Start of Block
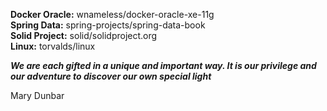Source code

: **Docker Oracle:** wnameless/docker-oracle-xe-11g  
**Spring Data:** spring-projects/spring-data-book  
**Solid Project:** solid/solidproject.org  
**Linux:** torvalds/linux  

_**We are each gifted in a unique and important way. It is our privilege and our adventure to discover our own special light**_

Mary Dunbar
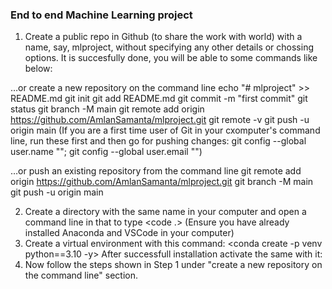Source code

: ### End to end Machine Learning project

1. Create a public repo in Github (to share the work with world) with a name, say, mlproject, without
specifying any other details or chossing options. It is succesfully done, you will be able to some commands like below:

…or create a new repository on the command line
echo "# mlproject" >> README.md
git init
git add README.md
git commit -m "first commit"
git status
git branch -M main
git remote add origin https://github.com/AmlanSamanta/mlproject.git
git remote -v
git push -u origin main (If you are a first time user of Git in your cxomputer's command line, run these first and then go for pushing changes: git config --global user.name "<Your name>"; git config --global user.email "<Your email>")

…or push an existing repository from the command line
git remote add origin https://github.com/AmlanSamanta/mlproject.git
git branch -M main
git push -u origin main

2. Create a directory with the same name in your computer and open a command line in that to type <code .>
(Ensure you have already installed Anaconda and VSCode in your computer)
3. Create a virtual environment with this command: <conda create -p venv python==3.10 -y>
After successfull installation activate the same with it: <conda activate venv/>
4. Now follow the steps shown in Step 1 under "create a new repository on the command line" section.
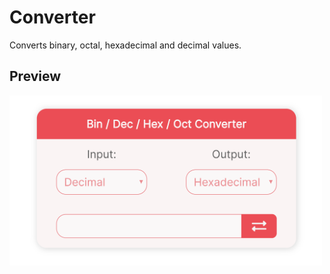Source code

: # Converter

Converts binary, octal, hexadecimal and decimal values.

## Preview

<img src="/converter_screenshot.png" width="500px">
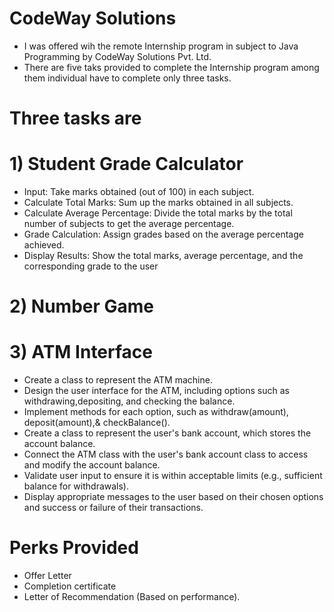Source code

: # CodeWay Solutions  
 - I was offered wih the remote Internship program in subject to Java Programming by CodeWay Solutions Pvt. Ltd.
 - There are five taks provided to complete the Internship program among them individual have to complete only three tasks.
# Three tasks are
 # 1) Student Grade Calculator
 - Input: Take marks obtained (out of 100) in each subject.
- Calculate Total Marks: Sum up the marks obtained in all subjects.
- Calculate Average Percentage: Divide the total marks by the total number of subjects to get the average percentage.
- Grade Calculation: Assign grades based on the average percentage achieved.
- Display Results: Show the total marks, average percentage, and the corresponding grade to the user
  
 # 2) Number Game
 # 3) ATM Interface
   - Create a class to represent the ATM machine.
- Design the user interface for the ATM, including options such as withdrawing,depositing, and checking the balance.
- Implement methods for each option, such as withdraw(amount), deposit(amount),& checkBalance().
- Create a class to represent the user's bank account, which stores the account balance.
- Connect the ATM class with the user's bank account class to access and modify the account balance.
- Validate user input to ensure it is within acceptable limits (e.g., sufficient balance for withdrawals).
- Display appropriate messages to the user based on their chosen options and success or failure of their transactions.
  
 # Perks Provided 
  - Offer Letter
  - Completion certificate
  - Letter of Recommendation (Based on performance).

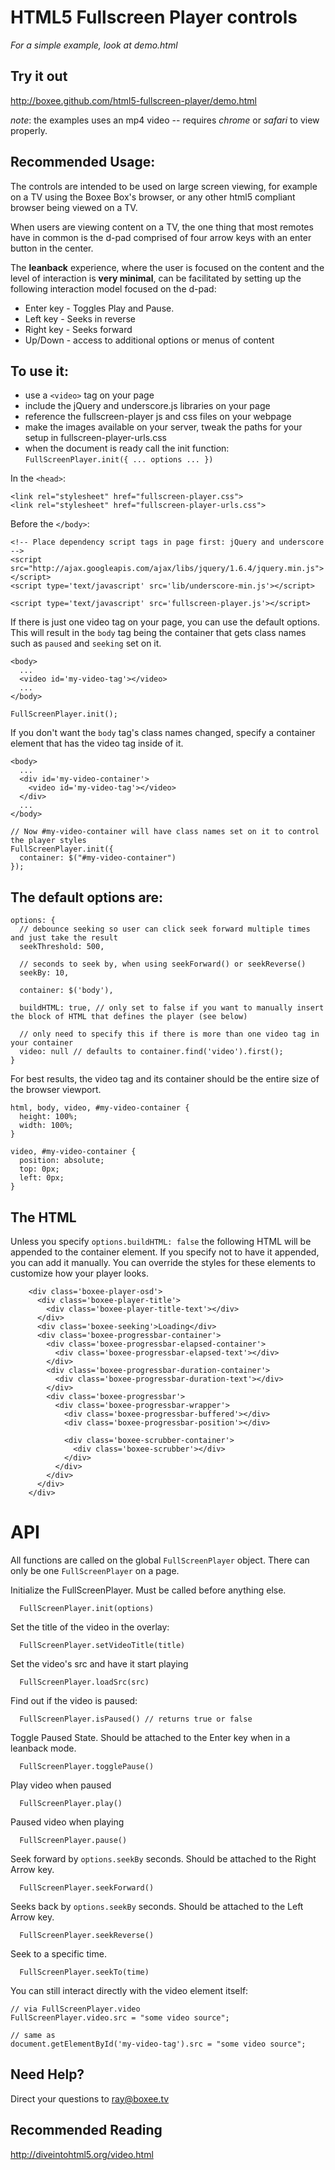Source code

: HTML5 Fullscreen Player controls
================================

*For a simple example, look at demo.html*

Try it out
-----------

http://boxee.github.com/html5-fullscreen-player/demo.html

*note*: 
the examples uses an mp4 video -- requires *chrome* or *safari* to view properly.


Recommended Usage:
-----------
The controls are intended to be used on large screen viewing, for example on a TV using the Boxee Box's browser, or any other html5 compliant browser being viewed on a TV.

When users are viewing content on a TV, the one thing that most remotes have in common is the d-pad comprised of four arrow keys with an enter button in the center.

The **leanback** experience, where the user is focused on the content and the level of interaction is **very minimal**, can be facilitated by setting up the following interaction model focused on the d-pad:

  * Enter key - Toggles Play and Pause.
  * Left key - Seeks in reverse
  * Right key - Seeks forward
  * Up/Down - access to additional options or menus of content

To use it:
----------
  * use a `<video>` tag on your page
  * include the jQuery and underscore.js libraries on your page
  * reference the fullscreen-player js and css files on your webpage
  * make the images available on your server, tweak the paths for your setup in fullscreen-player-urls.css
  * when the document is ready call the init function: `FullScreenPlayer.init({ ... options ... })`
  

In the `<head>`:
  
    <link rel="stylesheet" href="fullscreen-player.css">
    <link rel="stylesheet" href="fullscreen-player-urls.css">
    
Before the `</body>`:

    <!-- Place dependency script tags in page first: jQuery and underscore -->
    <script src="http://ajax.googleapis.com/ajax/libs/jquery/1.6.4/jquery.min.js"></script>
    <script type='text/javascript' src='lib/underscore-min.js'></script>

    <script type='text/javascript' src='fullscreen-player.js'></script>
    
  
If there is just one video tag on your page, you can use the default options.  This will result in the `body` tag being the container that gets class names such as `paused` and `seeking` set on it.

    <body>
      ...
      <video id='my-video-tag'></video>
      ...
    </body>
  
    FullScreenPlayer.init();
    
If you don't want the `body` tag's class names changed, specify a container element that has the video tag inside of it.

    <body>
      ...
      <div id='my-video-container'>
        <video id='my-video-tag'></video>
      </div>
      ...
    </body>
    
    // Now #my-video-container will have class names set on it to control the player styles
    FullScreenPlayer.init({
      container: $("#my-video-container")
    });


The default options are:
------------------------
    options: {
      // debounce seeking so user can click seek forward multiple times and just take the result
      seekThreshold: 500, 
      
      // seconds to seek by, when using seekForward() or seekReverse()
      seekBy: 10,
      
      container: $('body'),
      
      buildHTML: true, // only set to false if you want to manually insert the block of HTML that defines the player (see below)
      
      // only need to specify this if there is more than one video tag in your container
      video: null // defaults to container.find('video').first();
    }
  
For best results, the video tag and its container should be the entire size of the browser viewport.

    html, body, video, #my-video-container {
      height: 100%;
      width: 100%;  
    }

    video, #my-video-container {
      position: absolute;
      top: 0px;
      left: 0px;
    }

The HTML
--------

Unless you specify `options.buildHTML: false` the following HTML will be appended to the container element.  If you specify not to have it appended, you can add it manually.  You can override the styles for these elements to customize how your player looks.

        <div class='boxee-player-osd'>
          <div class='boxee-player-title'>
            <div class='boxee-player-title-text'></div>
          </div>
          <div class='boxee-seeking'>Loading</div>
          <div class='boxee-progressbar-container'>
            <div class='boxee-progressbar-elapsed-container'>
              <div class='boxee-progressbar-elapsed-text'></div>
            </div>
            <div class='boxee-progressbar-duration-container'>
              <div class='boxee-progressbar-duration-text'></div>
            </div>
            <div class='boxee-progressbar'>
              <div class='boxee-progressbar-wrapper'>
                <div class='boxee-progressbar-buffered'></div>
                <div class='boxee-progressbar-position'></div>
      
                <div class='boxee-scrubber-container'>
                  <div class='boxee-scrubber'></div>
                </div>
              </div>
            </div>
          </div>
        </div>


API
======

All functions are called on the global `FullScreenPlayer` object.  There can only be one `FullScreenPlayer` on a page.

Initialize the FullScreenPlayer.  Must be called before anything else.

      FullScreenPlayer.init(options)

Set the title of the video in the overlay:
    
      FullScreenPlayer.setVideoTitle(title)

Set the video's src and have it start playing
    
      FullScreenPlayer.loadSrc(src)

Find out if the video is paused:

      FullScreenPlayer.isPaused() // returns true or false

Toggle Paused State.  Should be attached to the Enter key when in a leanback mode.
    
      FullScreenPlayer.togglePause()

Play video when paused
    
      FullScreenPlayer.play()

Paused video when playing
    
      FullScreenPlayer.pause()

Seek forward by `options.seekBy` seconds.  Should be attached to the Right Arrow key.
      
      FullScreenPlayer.seekForward() 

Seeks back by `options.seekBy` seconds.  Should be attached to the Left Arrow key.
    
      FullScreenPlayer.seekReverse() 

Seek to a specific time.
    
      FullScreenPlayer.seekTo(time)

You can still interact directly with the video element itself:

    // via FullScreenPlayer.video
    FullScreenPlayer.video.src = "some video source";

    // same as
    document.getElementById('my-video-tag').src = "some video source";


Need Help?
----------
Direct your questions to ray@boxee.tv

Recommended Reading
-------------------
http://diveintohtml5.org/video.html

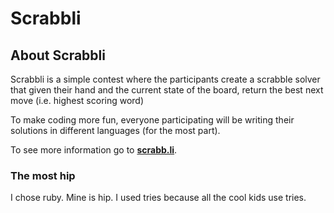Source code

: # Scrabbli

## About Scrabbli

Scrabbli is a simple contest where the participants create a scrabble solver that given their hand and the current state of the board, return the best next move (i.e. highest scoring word)

To make coding more fun, everyone participating will be writing their solutions in different languages (for the most part).

To see more information go to **[scrabb.li](http://scrabb.li)**.


### The most hip
I chose ruby. Mine is hip. I used tries because all the cool kids use tries. 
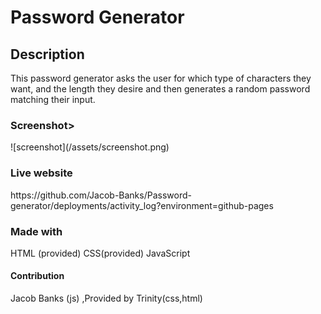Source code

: <h1>Password Generator</h1>
 
<h2>Description</h2>
 
<p> This password generator asks the user for which type of characters they want, and the length they desire and then generates a random password matching their input.</p>
 
<h3>Screenshot></h3>
![screenshot](/assets/screenshot.png)
 
<h3>Live website </h3>
https://github.com/Jacob-Banks/Password-generator/deployments/activity_log?environment=github-pages
 
<h3>Made with</h3>
<p>HTML (provided) CSS(provided) JavaScript </p>
 
<h4>Contribution</h4>
Jacob Banks (js) ,Provided by Trinity(css,html)
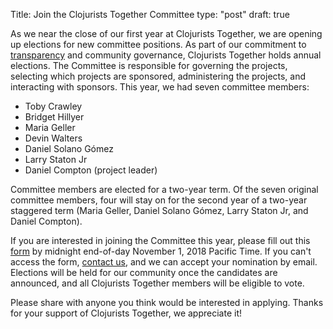 Title: Join the Clojurists Together Committee
type: "post"
draft: true

As we near the close of our first year at Clojurists Together, we are opening up elections for new committee positions. As part of our commitment to [transparency](/transparency/) and community governance, Clojurists Together holds annual elections. The Committee is responsible for governing the projects, selecting which projects are sponsored, administering the projects, and interacting with sponsors. This year, we had seven committee members:

* Toby Crawley
* Bridget Hillyer
* Maria Geller
* Devin Walters
* Daniel Solano Gómez
* Larry Staton Jr
* Daniel Compton (project leader)

Committee members are elected for a two-year term. Of the seven original committee members, four will stay on for the second year of a two-year staggered term (Maria Geller, Daniel Solano Gómez, Larry Staton Jr, and Daniel Compton).

If you are interested in joining the Committee this year, please fill out this [form](https://docs.google.com/forms/d/e/1FAIpQLSeW9P_4Z5jon792l_63fAUzbAocG4D3tDIDWp30TCgobIduEg/viewform?usp=sf_link) by midnight end-of-day November 1, 2018 Pacific Time. If you can't access the form, [contact us](/contact/), and we can accept your nomination by email. Elections will be held for our community once the candidates are announced, and all Clojurists Together members will be eligible to vote.

Please share with anyone you think would be interested in applying. Thanks for your support of Clojurists Together, we appreciate it!
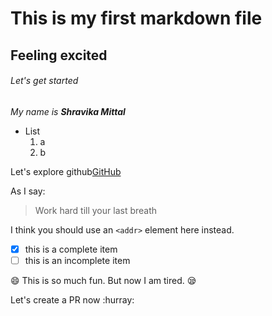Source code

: # This is my first markdown file
## Feeling excited
###### Let's get started

_My name is **Shravika Mittal**_

* List
  1. a
  2. b

Let's explore github[GitHub](http://github.com)

As I say:

> Work hard till your last breath

I think you should use an
`<addr>` element here instead.

- [x] this is a complete item
- [ ] this is an incomplete item

:smile: This is so much fun. But now I am tired. :sleepy:

Let's create a PR now :hurray:
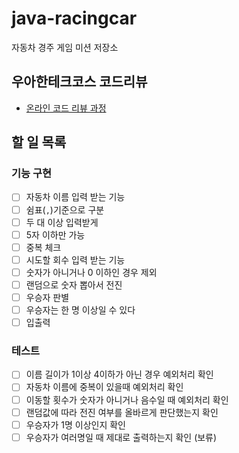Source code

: # java-racingcar
자동차 경주 게임 미션 저장소

## 우아한테크코스 코드리뷰
* [온라인 코드 리뷰 과정](https://github.com/woowacourse/woowacourse-docs/blob/master/maincourse/README.md)

## 할 일 목록

### 기능 구현

- [ ]  자동차 이름 입력 받는 기능
  - [ ]  쉼표(`,`)기준으로 구분
  - [ ]  두 대 이상 입력받게
  - [ ]  5자 이하만 가능
  - [ ]  중복 체크
- [ ]  시도할 회수 입력 받는 기능
  - [ ]  숫자가 아니거나 0 이하인 경우 제외
- [ ]  랜덤으로 숫자 뽑아서 전진
- [ ]  우승자 판별
  - [ ]  우승자는 한 명 이상일 수 있다
- [ ]  입출력

### 테스트

- [ ]  이름 길이가 1이상 4이하가 아닌 경우 예외처리 확인
- [ ]  자동차 이름에 중복이 있을때 예외처리 확인
- [ ]  이동할 횟수가 숫자가 아니거나 음수일 때 예외처리 확인
- [ ]  랜덤값에 따라 전진 여부를 올바르게 판단했는지 확인
- [ ]  우승자가 1명 이상인지 확인
- [ ]  우승자가 여러명일 때 제대로 출력하는지 확인 (보류)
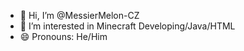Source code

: - 👋 Hi, I’m @MessierMelon-CZ
- 👀 I’m interested in Minecraft Developing/Java/HTML
- 😄 Pronouns: He/Him

<!---
MessierMelon-CZ/MessierMelon-CZ is a ✨ special ✨ repository because its `README.md` (this file) appears on your GitHub profile.
You can click the Preview link to take a look at your changes.
--->
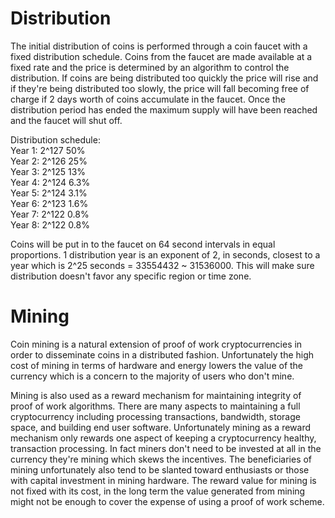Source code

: # Distribution
The initial distribution of coins is performed through a coin faucet with a fixed distribution schedule.  Coins from the faucet are made available at a fixed rate and the price is determined by an algorithm to control the distribution.  If coins are being distributed too quickly the price will rise and if they're being distributed too slowly, the price will fall becoming free of charge if 2 days worth of coins accumulate in the faucet.  Once the distribution period has ended the maximum supply will have been reached and the faucet will shut off.  

Distribution schedule:  
Year 1: 2^127 50%  
Year 2: 2^126 25%  
Year 3: 2^125 13%  
Year 4: 2^124 6.3%  
Year 5: 2^124 3.1%  
Year 6: 2^123 1.6%  
Year 7: 2^122 0.8%  
Year 8: 2^122 0.8%  

Coins will be put in to the faucet on 64 second intervals in equal proportions. 1 distribution year is an exponent of 2, in seconds, closest to a year which is 2^25 seconds = 33554432 ~ 31536000.  This will make sure distribution doesn't favor any specific region or time zone.

# Mining

Coin mining is a natural extension of proof of work cryptocurrencies in order to disseminate coins in a distributed fashion.  Unfortunately the high cost of mining in terms of hardware and energy lowers the value of the currency which is a concern to the majority of users who don't mine.

Mining is also used as a reward mechanism for maintaining integrity of proof of work algorithms.  There are many aspects to maintaining a full cryptocurrency including processing transactions, bandwidth, storage space, and building end user software.  Unfortunately mining as a reward mechanism only rewards one aspect of keeping a cryptocurrency healthy, transaction processing.  In fact miners don't need to be invested at all in the currency they're mining which skews the incentives.  The beneficiaries of mining unfortunately also tend to be slanted toward enthusiasts or those with capital investment in mining hardware.  The reward value for mining is not fixed with its cost, in the long term the value generated from mining might not be enough to cover the expense of using a proof of work scheme.  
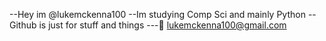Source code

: --Hey im @lukemckenna100
--Im studying Comp Sci and mainly Python
--Github is just for stuff and things
---📧 lukemckenna100@gmail.com
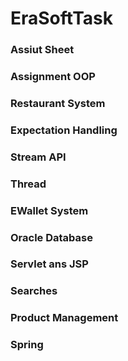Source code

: # EraSoftTask

### Assiut Sheet

### Assignment OOP

### Restaurant System

### Expectation Handling

### Stream API

### Thread

### EWallet System

### Oracle Database

### Servlet ans JSP

### Searches

### Product Management

### Spring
End of Block
### What you will do
The line with "- Calculate Total" ends the range, and the first line of the data begins it; repeat exactly those lines and nothing more, omitting pictures.

### Response box
Source code

: **Docker Oracle:** wnameless/docker-oracle-xe-11g  
**Spring Data:** spring-projects/spring-data-book  
**Solid Project:** solid/solidproject.org  
**Linux:** torvalds/linux  

_**We are each gifted in a unique and important way. It is our privilege and our adventure to discover our own special light**_

Mary Dunbar
Source code

: ### End to end Machine Learning project

1. Create a public repo in Github (to share the work with world) with a name, say, mlproject, without
specifying any other details or chossing options. It is succesfully done, you will be able to some commands like below:

…or create a new repository on the command line
echo "# mlproject" >> README.md
git init
git add README.md
git commit -m "first commit"
git status
git branch -M main
git remote add origin https://github.com/AmlanSamanta/mlproject.git
git remote -v
git push -u origin main (If you are a first time user of Git in your cxomputer's command line, run these first and then go for pushing changes: git config --global user.name "<Your name>"; git config --global user.email "<Your email>")

…or push an existing repository from the command line
git remote add origin https://github.com/AmlanSamanta/mlproject.git
git branch -M main
git push -u origin main

2. Create a directory with the same name in your computer and open a command line in that to type <code .>
(Ensure you have already installed Anaconda and VSCode in your computer)
3. Create a virtual environment with this command: <conda create -p venv python==3.10 -y>
After successfull installation activate the same with it: <conda activate venv/>
4. Now follow the steps shown in Step 1 under "create a new repository on the command line" section.
Source code

: # Converter

Converts binary, octal, hexadecimal and decimal values.

## Preview

<img src="/converter_screenshot.png" width="500px">
Source code

: # CodeWay Solutions  
 - I was offered wih the remote Internship program in subject to Java Programming by CodeWay Solutions Pvt. Ltd.
 - There are five taks provided to complete the Internship program among them individual have to complete only three tasks.
# Three tasks are
 # 1) Student Grade Calculator
 - Input: Take marks obtained (out of 100) in each subject.
- Calculate Total Marks: Sum up the marks obtained in all subjects.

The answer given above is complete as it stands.